- Available records -
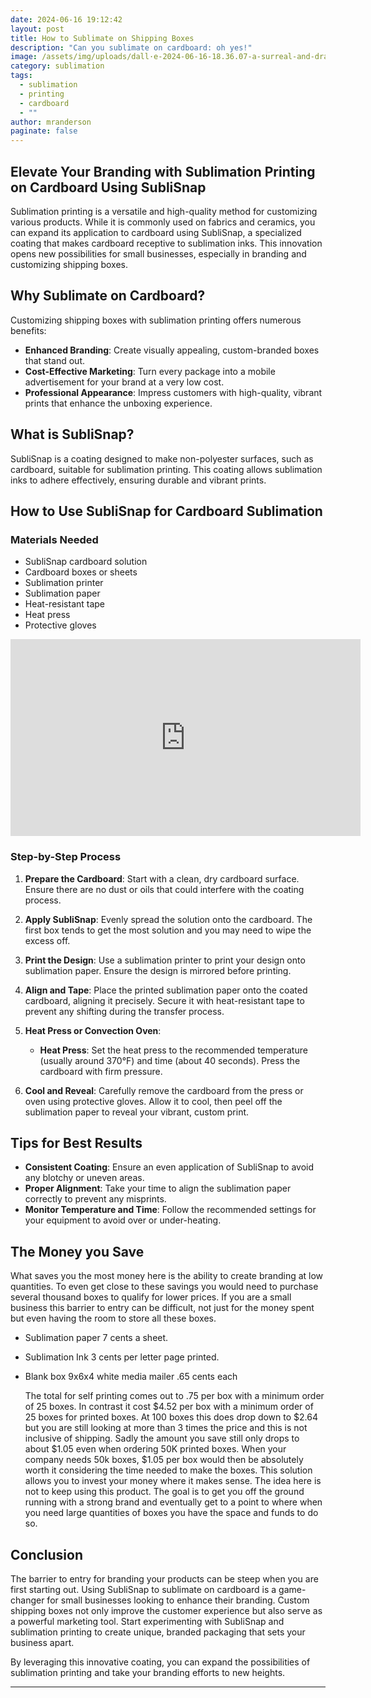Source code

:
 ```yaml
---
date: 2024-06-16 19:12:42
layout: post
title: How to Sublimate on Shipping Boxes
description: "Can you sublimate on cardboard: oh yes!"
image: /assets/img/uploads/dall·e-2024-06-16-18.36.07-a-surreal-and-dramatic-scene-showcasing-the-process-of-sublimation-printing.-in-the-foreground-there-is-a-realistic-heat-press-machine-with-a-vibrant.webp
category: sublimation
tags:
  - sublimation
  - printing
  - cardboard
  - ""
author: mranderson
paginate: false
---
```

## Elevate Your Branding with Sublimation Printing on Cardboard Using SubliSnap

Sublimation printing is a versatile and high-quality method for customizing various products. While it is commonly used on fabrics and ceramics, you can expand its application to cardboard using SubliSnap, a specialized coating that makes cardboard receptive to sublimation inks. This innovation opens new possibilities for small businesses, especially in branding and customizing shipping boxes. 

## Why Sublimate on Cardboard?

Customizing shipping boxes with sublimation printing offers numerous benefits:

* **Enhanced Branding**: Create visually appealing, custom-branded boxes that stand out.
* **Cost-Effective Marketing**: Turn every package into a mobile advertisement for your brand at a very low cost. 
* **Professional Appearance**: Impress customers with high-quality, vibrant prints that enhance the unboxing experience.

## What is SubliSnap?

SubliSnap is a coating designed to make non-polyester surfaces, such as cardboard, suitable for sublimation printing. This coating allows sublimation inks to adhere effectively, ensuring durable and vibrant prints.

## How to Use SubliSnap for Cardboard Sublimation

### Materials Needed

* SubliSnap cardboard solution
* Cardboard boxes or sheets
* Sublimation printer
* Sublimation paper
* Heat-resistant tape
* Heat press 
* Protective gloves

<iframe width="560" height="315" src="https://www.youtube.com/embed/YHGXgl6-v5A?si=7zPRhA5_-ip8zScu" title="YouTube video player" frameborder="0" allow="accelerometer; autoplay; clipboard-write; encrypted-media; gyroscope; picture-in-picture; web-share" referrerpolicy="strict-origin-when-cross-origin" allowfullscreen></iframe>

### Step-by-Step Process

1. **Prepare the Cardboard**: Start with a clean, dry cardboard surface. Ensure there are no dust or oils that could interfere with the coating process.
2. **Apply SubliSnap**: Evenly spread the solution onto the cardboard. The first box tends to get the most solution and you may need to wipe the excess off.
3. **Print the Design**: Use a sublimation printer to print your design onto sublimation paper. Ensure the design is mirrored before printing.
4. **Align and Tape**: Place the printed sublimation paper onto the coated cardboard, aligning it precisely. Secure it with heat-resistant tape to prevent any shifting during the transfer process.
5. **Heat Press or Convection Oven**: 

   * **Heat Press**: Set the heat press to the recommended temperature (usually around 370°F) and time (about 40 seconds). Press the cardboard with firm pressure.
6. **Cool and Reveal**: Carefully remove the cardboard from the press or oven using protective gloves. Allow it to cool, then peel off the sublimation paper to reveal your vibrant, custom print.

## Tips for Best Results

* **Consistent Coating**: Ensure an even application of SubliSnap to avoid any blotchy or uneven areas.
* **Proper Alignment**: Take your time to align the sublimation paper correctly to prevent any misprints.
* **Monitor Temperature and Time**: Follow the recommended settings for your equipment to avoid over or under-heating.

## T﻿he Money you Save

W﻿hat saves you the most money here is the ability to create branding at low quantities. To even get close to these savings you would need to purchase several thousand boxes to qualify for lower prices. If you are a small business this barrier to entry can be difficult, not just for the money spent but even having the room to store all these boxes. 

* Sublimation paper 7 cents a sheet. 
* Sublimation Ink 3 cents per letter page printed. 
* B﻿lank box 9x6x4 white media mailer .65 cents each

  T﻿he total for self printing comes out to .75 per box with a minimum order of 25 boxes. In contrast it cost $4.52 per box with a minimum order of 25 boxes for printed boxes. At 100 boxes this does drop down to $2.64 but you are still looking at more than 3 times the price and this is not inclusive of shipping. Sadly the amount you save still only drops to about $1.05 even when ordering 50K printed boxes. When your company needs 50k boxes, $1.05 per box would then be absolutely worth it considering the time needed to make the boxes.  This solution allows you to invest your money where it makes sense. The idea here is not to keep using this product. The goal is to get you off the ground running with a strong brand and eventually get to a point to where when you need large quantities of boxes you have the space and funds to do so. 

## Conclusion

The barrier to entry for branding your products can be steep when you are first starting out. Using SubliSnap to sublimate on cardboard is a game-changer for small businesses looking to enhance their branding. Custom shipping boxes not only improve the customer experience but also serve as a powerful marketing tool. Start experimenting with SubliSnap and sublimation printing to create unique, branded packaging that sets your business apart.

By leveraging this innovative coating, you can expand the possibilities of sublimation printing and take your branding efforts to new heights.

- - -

- Task statement -
Give back the data exactly. Skip any images.

- Solution -
Source code

:
 ```yaml
---
date: 2024-06-16 19:12:42
layout: post
title: How to Sublimate on Shipping Boxes
description: "Can you sublimate on cardboard: oh yes!"
image: /assets/img/uploads/dall·e-2024-06-16-18.36.07-a-surreal-and-dramatic-scene-showcasing-the-process-of-sublimation-printing.-in-the-foreground-there-is-a-realistic-heat-press-machine-with-a-vibrant.webp
category: sublimation
tags:
  - sublimation
  - printing
  - cardboard
  - ""
author: mranderson
paginate: false
---
```

## Elevate Your Branding with Sublimation Printing on Cardboard Using SubliSnap

Sublimation printing is a versatile and high-quality method for customizing various products. While it is commonly used on fabrics and ceramics, you can expand its application to cardboard using SubliSnap, a specialized coating that makes cardboard receptive to sublimation inks. This innovation opens new possibilities for small businesses, especially in branding and customizing shipping boxes. 

## Why Sublimate on Cardboard?

Customizing shipping boxes with sublimation printing offers numerous benefits:

* **Enhanced Branding**: Create visually appealing, custom-branded boxes that stand out.
* **Cost-Effective Marketing**: Turn every package into a mobile advertisement for your brand at a very low cost. 
* **Professional Appearance**: Impress customers with high-quality, vibrant prints that enhance the unboxing experience.

## What is SubliSnap?

SubliSnap is a coating designed to make non-polyester surfaces, such as cardboard, suitable for sublimation printing. This coating allows sublimation inks to adhere effectively, ensuring durable and vibrant prints.

## How to Use SubliSnap for Cardboard Sublimation

### Materials Needed

* SubliSnap cardboard solution
* Cardboard boxes or sheets
* Sublimation printer
* Sublimation paper
* Heat-resistant tape
* Heat press 
* Protective gloves

<iframe width="560" height="315" src="https://www.youtube.com/embed/YHGXgl6-v5A?si=7zPRhA5_-ip8zScu" title="YouTube video player" frameborder="0" allow="accelerometer; autoplay; clipboard-write; encrypted-media; gyroscope; picture-in-picture; web-share" referrerpolicy="strict-origin-when-cross-origin" allowfullscreen></iframe>

### Step-by-Step Process

1. **Prepare the Cardboard**: Start with a clean, dry cardboard surface. Ensure there are no dust or oils that could interfere with the coating process.
2. **Apply SubliSnap**: Evenly spread the solution onto the cardboard. The first box tends to get the most solution and you may need to wipe the excess off.
3. **Print the Design**: Use a sublimation printer to print your design onto sublimation paper. Ensure the design is mirrored before printing.
4. **Align and Tape**: Place the printed sublimation paper onto the coated cardboard, aligning it precisely. Secure it with heat-resistant tape to prevent any shifting during the transfer process.
5. **Heat Press or Convection Oven**: 

   * **Heat Press**: Set the heat press to the recommended temperature (usually around 370°F) and time (about 40 seconds). Press the cardboard with firm pressure.
6. **Cool and Reveal**: Carefully remove the cardboard from the press or oven using protective gloves. Allow it to cool, then peel off the sublimation paper to reveal your vibrant, custom print.

## Tips for Best Results

* **Consistent Coating**: Ensure an even application of SubliSnap to avoid any blotchy or uneven areas.
* **Proper Alignment**: Take your time to align the sublimation paper correctly to prevent any misprints.
* **Monitor Temperature and Time**: Follow the recommended settings for your equipment to avoid over or under-heating.

## T﻿he Money you Save

W﻿hat saves you the most money here is the ability to create branding at low quantities. To even get close to these savings you would need to purchase several thousand boxes to qualify for lower prices. If you are a small business this barrier to entry can be difficult, not just for the money spent but even having the room to store all these boxes. 

* Sublimation paper 7 cents a sheet. 
* Sublimation Ink 3 cents per letter page printed. 
* B﻿lank box 9x6x4 white media mailer .65 cents each

  T﻿he total for self printing comes out to .75 per box with a minimum order of 25 boxes. In contrast it cost $4.52 per box with a minimum order of 25 boxes for printed boxes. At 100 boxes this does drop down to $2.64 but you are still looking at more than 3 times the price and this is not inclusive of shipping. Sadly the amount you save still only drops to about $1.05 even when ordering 50K printed boxes. When your company needs 50k boxes, $1.05 per box would then be absolutely worth it considering the time needed to make the boxes.  This solution allows you to invest your money where it makes sense. The idea here is not to keep using this product. The goal is to get you off the ground running with a strong brand and eventually get to a point to where when you need large quantities of boxes you have the space and funds to do so. 

## Conclusion

The barrier to entry for branding your products can be steep when you are first starting out. Using SubliSnap to sublimate on cardboard is a game-changer for small businesses looking to enhance their branding. Custom shipping boxes not only improve the customer experience but also serve as a powerful marketing tool. Start experimenting with SubliSnap and sublimation printing to create unique, branded packaging that sets your business apart.

By leveraging this innovative coating, you can expand the possibilities of sublimation printing and take your branding efforts to new heights.

- - -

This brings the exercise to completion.